Source texts of formatted documents
━━━━━━━━━━

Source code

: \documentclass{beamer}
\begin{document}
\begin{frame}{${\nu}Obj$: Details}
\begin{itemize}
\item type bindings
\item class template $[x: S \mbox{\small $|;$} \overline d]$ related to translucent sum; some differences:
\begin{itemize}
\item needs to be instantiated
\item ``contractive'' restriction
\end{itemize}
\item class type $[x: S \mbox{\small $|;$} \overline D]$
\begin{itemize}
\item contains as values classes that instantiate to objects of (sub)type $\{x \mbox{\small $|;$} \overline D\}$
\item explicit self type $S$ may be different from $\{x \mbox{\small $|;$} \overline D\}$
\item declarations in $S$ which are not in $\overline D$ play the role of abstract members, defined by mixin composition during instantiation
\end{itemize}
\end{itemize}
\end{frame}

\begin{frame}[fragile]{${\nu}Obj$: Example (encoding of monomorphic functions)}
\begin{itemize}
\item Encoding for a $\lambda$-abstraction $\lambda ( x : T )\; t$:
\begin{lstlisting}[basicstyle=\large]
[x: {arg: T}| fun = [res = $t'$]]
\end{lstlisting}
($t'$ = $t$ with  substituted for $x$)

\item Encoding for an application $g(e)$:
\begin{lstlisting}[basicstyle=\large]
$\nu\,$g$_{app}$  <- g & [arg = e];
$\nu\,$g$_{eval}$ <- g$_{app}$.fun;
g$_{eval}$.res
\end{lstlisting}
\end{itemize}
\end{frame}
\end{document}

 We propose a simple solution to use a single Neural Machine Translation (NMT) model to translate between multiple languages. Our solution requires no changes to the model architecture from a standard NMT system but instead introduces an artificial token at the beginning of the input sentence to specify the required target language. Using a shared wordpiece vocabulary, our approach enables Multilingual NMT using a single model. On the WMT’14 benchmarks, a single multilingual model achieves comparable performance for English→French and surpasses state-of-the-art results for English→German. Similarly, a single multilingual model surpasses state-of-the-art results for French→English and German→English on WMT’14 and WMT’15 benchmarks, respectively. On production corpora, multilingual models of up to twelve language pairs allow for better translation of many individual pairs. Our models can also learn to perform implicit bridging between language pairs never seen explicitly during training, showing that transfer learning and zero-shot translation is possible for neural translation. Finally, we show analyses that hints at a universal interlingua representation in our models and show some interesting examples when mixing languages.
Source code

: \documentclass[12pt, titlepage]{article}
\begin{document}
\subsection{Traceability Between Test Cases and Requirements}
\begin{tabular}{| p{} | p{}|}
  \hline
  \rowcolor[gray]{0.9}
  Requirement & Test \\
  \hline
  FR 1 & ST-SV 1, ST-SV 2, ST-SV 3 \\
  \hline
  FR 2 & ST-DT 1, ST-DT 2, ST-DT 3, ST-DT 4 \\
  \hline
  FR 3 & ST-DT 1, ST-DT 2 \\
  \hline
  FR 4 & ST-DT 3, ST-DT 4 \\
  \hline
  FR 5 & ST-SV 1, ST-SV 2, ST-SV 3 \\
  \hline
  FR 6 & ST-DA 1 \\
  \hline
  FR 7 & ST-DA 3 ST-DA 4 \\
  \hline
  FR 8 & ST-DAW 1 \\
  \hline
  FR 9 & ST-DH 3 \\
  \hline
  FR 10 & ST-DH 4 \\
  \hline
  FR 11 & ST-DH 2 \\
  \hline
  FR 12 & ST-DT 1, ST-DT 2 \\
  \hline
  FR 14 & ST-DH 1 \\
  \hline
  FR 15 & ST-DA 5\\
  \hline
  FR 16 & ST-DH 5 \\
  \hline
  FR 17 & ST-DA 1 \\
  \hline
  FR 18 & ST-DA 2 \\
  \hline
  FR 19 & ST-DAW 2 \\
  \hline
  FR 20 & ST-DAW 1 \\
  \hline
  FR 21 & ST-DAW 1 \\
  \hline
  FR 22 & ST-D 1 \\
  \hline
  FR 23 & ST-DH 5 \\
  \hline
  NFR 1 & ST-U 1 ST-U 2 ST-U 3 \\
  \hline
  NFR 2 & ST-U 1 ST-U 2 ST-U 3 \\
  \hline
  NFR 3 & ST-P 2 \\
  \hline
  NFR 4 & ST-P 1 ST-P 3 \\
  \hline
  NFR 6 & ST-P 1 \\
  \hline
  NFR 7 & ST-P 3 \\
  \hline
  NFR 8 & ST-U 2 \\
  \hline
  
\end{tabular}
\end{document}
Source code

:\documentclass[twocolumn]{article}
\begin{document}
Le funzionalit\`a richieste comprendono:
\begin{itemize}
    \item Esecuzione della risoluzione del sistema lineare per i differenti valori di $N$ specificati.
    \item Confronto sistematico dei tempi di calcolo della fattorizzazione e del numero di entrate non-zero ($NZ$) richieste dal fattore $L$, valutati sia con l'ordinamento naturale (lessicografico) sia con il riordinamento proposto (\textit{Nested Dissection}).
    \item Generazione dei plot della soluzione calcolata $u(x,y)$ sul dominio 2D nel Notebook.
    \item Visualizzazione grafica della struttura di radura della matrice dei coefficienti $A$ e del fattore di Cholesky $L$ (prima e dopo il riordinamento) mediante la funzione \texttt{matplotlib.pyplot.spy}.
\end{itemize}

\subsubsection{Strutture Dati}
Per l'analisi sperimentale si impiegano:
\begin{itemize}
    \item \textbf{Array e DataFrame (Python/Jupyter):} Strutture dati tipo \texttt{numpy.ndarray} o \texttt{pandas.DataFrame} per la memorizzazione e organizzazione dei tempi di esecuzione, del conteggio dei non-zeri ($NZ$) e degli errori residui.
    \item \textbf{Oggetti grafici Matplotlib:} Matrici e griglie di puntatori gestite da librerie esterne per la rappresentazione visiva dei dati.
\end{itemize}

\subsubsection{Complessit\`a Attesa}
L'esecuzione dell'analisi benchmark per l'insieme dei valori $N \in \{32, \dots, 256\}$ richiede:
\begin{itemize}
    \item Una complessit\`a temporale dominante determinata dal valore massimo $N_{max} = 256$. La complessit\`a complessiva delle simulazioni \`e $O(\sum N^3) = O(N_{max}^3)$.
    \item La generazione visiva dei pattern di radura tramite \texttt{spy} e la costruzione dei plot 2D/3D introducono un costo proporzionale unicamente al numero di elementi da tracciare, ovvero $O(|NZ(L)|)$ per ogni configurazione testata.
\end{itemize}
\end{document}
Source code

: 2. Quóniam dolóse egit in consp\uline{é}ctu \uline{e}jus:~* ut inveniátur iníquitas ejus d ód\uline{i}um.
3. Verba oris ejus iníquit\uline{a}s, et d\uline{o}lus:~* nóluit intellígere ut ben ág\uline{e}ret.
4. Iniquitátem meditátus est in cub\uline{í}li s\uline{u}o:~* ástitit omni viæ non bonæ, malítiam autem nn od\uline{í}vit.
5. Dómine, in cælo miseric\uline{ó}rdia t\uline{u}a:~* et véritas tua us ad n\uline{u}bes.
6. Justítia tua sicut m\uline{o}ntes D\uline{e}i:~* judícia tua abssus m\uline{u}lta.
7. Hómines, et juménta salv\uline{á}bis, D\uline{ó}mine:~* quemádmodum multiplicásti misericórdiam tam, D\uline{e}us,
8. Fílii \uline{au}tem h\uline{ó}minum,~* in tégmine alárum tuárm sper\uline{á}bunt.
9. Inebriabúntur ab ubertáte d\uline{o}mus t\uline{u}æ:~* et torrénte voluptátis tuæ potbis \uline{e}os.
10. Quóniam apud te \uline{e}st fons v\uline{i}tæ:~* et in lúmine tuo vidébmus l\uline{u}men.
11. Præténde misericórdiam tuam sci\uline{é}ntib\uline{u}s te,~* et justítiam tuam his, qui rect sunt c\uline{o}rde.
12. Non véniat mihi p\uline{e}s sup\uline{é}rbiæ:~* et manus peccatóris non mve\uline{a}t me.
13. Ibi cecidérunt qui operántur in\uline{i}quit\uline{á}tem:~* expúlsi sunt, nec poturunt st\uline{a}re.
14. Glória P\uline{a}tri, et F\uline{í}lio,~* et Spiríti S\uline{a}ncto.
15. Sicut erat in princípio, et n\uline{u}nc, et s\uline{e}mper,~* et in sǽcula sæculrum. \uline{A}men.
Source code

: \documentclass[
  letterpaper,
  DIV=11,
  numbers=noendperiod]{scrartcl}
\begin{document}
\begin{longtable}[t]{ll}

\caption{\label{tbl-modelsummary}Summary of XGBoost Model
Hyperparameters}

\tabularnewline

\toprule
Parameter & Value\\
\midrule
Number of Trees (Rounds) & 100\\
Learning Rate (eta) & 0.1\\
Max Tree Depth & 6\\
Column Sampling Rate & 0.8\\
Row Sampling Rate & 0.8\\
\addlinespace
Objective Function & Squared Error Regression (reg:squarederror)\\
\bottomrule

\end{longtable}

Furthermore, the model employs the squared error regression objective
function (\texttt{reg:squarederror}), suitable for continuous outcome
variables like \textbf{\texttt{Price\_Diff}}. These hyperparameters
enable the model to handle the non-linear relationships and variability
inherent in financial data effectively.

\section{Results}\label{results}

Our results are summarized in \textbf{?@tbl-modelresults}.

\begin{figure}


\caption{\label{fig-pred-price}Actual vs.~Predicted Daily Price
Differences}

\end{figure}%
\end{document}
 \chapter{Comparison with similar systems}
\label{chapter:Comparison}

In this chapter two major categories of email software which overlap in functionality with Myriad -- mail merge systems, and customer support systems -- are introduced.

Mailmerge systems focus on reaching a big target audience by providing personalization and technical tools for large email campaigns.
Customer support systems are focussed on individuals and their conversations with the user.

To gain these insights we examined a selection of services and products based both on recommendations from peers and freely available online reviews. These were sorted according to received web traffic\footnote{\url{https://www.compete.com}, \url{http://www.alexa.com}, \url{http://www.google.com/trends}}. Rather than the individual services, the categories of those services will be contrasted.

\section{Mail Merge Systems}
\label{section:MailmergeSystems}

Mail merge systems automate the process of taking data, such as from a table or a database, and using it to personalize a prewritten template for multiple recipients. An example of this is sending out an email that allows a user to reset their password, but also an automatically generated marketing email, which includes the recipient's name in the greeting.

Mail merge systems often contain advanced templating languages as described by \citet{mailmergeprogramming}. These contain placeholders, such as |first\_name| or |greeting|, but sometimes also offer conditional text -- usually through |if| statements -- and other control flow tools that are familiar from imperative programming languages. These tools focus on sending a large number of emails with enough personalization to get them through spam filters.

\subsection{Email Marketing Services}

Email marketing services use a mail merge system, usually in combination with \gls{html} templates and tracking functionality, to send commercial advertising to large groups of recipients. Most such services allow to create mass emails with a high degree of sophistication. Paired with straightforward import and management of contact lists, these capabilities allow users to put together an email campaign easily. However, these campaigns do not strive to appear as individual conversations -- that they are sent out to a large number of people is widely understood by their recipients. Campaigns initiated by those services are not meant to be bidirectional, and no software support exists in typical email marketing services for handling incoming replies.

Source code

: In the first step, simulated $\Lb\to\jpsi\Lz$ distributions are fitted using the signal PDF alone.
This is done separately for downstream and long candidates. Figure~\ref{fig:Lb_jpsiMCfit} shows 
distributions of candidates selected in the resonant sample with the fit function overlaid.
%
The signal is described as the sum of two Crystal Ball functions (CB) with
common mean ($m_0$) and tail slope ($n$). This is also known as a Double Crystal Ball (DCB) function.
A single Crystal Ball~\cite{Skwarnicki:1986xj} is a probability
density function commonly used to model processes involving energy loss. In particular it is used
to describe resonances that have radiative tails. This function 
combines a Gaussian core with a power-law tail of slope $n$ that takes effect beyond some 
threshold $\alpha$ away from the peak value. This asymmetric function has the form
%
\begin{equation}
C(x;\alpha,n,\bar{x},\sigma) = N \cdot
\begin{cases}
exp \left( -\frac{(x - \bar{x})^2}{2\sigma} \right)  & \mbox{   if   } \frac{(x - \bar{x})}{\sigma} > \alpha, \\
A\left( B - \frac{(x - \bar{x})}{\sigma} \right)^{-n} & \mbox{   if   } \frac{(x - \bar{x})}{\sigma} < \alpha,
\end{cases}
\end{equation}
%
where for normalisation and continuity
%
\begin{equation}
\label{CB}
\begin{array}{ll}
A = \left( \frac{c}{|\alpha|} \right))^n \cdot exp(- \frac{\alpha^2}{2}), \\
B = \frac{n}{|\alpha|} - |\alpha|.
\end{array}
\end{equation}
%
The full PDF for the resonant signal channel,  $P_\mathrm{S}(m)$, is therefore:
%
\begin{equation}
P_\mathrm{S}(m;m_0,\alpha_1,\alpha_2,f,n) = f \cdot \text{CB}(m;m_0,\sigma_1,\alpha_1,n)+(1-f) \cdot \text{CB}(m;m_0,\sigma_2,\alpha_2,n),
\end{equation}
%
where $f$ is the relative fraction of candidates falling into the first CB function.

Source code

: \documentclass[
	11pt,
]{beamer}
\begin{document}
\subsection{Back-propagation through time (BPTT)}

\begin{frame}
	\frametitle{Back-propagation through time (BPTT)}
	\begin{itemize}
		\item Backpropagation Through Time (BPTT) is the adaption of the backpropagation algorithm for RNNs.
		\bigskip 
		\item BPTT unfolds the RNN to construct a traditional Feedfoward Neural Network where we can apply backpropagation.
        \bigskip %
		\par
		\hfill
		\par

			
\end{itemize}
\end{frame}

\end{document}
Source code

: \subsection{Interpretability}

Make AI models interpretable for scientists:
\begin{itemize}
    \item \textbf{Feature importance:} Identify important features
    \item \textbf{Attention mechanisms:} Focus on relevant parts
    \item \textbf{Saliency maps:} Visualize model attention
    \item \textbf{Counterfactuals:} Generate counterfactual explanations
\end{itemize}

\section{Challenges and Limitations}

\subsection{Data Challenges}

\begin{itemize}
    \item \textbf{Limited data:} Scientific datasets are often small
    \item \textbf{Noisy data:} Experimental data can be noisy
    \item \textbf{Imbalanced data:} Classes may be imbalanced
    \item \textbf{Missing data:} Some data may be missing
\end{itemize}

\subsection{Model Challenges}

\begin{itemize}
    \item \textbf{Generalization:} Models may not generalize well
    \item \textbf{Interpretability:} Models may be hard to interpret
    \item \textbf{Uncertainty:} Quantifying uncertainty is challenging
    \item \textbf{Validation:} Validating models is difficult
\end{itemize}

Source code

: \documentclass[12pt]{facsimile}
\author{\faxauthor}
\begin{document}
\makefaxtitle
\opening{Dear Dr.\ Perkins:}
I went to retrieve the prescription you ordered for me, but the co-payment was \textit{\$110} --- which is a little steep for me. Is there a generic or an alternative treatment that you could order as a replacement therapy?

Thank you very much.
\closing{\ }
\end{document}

━━━━━━━━━━

Look through the records and copy every line that has the word "large".

\begin{lstlisting}[basicstyle=\large]
\begin{lstlisting}[basicstyle=\large]
Mailmerge systems focus on reaching a big target audience by providing personalization and technical tools for large email campaigns.
Mail merge systems often contain advanced templating languages as described by \citet{mailmergeprogramming}. These contain placeholders, such as |first\_name| or |greeting|, but sometimes also offer conditional text -- usually through |if| statements -- and other control flow tools that are familiar from imperative programming languages. These tools focus on sending a large number of emails with enough personalization to get them through spam filters.
Email marketing services use a mail merge system, usually in combination with \gls{html} templates and tracking functionality, to send commercial advertising to large groups of recipients. Most such services allow to create mass emails with a high degree of sophistication. Paired with straightforward import and management of contact lists, these capabilities allow users to put together an email campaign easily. However, these campaigns do not strive to appear as individual conversations -- that they are sent out to a large number of people is widely understood by their recipients. Campaigns initiated by those services are not meant to be bidirectional, and no software support exists in typical email marketing services for handling incoming replies.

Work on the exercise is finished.